(Data items)

● ● ● ● ●

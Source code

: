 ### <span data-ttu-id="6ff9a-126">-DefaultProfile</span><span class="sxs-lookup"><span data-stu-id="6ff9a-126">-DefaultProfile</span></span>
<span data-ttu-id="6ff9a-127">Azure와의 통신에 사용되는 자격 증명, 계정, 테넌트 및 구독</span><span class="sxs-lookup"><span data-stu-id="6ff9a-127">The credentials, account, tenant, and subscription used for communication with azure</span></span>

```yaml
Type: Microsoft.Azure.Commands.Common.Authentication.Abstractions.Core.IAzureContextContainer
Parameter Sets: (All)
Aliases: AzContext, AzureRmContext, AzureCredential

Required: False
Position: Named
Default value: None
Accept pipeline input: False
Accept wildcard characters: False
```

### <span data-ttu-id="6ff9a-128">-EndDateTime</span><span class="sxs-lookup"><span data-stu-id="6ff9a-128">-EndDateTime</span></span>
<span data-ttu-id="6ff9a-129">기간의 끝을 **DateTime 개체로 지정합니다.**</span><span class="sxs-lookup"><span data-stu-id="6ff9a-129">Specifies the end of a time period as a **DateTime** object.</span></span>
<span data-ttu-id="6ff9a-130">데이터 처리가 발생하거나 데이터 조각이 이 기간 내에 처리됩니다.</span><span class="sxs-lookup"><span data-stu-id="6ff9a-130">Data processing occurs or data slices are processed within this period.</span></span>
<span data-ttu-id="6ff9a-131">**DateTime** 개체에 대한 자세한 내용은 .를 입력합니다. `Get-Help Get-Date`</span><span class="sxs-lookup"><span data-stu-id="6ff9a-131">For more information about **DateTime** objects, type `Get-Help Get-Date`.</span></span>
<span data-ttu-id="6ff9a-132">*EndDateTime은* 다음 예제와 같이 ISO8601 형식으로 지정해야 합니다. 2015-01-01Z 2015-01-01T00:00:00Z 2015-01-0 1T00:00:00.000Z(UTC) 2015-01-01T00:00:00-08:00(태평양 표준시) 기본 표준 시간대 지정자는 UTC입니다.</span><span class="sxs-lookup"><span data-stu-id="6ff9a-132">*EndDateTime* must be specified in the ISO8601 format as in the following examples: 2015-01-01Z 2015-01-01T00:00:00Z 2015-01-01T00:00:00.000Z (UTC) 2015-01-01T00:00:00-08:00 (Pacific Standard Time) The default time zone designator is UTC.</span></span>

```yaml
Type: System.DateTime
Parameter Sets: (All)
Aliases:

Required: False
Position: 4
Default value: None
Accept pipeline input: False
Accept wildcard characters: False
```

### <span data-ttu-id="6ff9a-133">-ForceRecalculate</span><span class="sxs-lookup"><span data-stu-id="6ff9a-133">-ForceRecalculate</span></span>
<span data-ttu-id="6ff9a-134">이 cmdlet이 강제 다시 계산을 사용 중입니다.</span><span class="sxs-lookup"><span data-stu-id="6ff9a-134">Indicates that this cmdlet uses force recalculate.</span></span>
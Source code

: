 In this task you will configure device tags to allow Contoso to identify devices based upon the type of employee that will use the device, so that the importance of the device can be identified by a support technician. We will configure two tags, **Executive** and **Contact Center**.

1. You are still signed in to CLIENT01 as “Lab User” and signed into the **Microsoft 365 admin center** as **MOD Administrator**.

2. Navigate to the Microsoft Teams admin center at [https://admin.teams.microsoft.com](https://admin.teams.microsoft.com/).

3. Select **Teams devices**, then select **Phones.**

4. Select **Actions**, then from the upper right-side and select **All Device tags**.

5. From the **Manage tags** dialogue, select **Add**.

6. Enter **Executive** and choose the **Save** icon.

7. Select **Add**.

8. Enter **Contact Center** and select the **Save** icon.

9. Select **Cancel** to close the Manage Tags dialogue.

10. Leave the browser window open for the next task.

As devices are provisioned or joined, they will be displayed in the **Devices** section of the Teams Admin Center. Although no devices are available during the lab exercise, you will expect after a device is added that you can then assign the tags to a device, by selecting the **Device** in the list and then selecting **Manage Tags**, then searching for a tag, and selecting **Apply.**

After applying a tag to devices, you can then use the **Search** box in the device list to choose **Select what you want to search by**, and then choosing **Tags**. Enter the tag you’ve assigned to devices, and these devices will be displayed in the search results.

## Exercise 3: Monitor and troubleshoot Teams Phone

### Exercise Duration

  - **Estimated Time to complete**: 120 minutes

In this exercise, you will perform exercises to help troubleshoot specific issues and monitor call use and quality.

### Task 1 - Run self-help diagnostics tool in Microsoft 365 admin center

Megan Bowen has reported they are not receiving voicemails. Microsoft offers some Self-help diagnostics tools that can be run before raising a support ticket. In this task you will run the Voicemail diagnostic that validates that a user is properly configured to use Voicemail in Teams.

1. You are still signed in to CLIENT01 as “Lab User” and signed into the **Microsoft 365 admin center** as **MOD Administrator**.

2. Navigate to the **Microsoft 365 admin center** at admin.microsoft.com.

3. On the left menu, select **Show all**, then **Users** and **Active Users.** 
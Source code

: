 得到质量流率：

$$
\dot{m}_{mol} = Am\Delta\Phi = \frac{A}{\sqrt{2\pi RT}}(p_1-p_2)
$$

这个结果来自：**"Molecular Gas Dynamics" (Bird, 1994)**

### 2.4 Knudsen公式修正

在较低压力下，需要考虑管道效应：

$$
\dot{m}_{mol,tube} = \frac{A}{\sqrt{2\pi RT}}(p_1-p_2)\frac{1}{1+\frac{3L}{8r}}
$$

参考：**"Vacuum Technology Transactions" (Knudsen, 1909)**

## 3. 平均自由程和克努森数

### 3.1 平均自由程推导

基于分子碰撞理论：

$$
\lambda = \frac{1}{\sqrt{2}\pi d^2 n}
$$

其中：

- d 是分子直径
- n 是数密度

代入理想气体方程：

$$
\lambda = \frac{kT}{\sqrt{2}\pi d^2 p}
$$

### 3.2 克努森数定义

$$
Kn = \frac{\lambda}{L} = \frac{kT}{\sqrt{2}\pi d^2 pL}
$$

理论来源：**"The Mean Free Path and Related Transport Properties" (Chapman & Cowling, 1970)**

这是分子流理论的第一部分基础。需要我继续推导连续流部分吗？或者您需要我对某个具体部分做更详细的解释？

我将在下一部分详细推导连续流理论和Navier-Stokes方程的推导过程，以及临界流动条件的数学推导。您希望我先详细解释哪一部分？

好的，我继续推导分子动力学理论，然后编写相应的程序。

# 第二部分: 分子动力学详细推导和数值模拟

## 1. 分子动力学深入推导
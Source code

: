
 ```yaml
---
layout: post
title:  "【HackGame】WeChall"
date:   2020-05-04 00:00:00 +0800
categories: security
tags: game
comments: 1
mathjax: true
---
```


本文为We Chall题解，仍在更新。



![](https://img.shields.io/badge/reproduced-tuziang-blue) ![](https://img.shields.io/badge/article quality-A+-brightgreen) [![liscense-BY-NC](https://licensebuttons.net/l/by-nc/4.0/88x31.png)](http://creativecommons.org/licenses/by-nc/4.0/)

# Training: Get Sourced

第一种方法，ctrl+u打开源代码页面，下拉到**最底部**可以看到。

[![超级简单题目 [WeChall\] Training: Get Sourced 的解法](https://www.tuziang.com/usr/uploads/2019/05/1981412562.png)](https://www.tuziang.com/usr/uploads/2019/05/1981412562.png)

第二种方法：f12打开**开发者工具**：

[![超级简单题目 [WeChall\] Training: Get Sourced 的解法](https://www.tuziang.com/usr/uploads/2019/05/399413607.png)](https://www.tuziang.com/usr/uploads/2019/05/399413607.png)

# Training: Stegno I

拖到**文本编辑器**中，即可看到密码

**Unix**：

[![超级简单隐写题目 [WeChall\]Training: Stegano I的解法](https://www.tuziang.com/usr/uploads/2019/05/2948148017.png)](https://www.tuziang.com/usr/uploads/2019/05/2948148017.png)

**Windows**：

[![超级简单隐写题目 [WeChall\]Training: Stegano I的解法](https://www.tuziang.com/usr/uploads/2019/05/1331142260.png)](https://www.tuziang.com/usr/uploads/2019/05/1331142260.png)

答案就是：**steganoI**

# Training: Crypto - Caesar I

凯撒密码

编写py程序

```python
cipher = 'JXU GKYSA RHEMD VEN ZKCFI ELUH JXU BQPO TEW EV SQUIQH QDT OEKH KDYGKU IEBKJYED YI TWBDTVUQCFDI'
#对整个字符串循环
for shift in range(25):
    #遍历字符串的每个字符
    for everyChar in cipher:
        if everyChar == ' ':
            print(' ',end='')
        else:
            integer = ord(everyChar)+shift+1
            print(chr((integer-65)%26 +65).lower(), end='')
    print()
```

● ● ● ● ●

Task goal -> Tell how many lines in the entries contain the string "tuziang", and give nothing beyond the number.

Exercise solution -> 5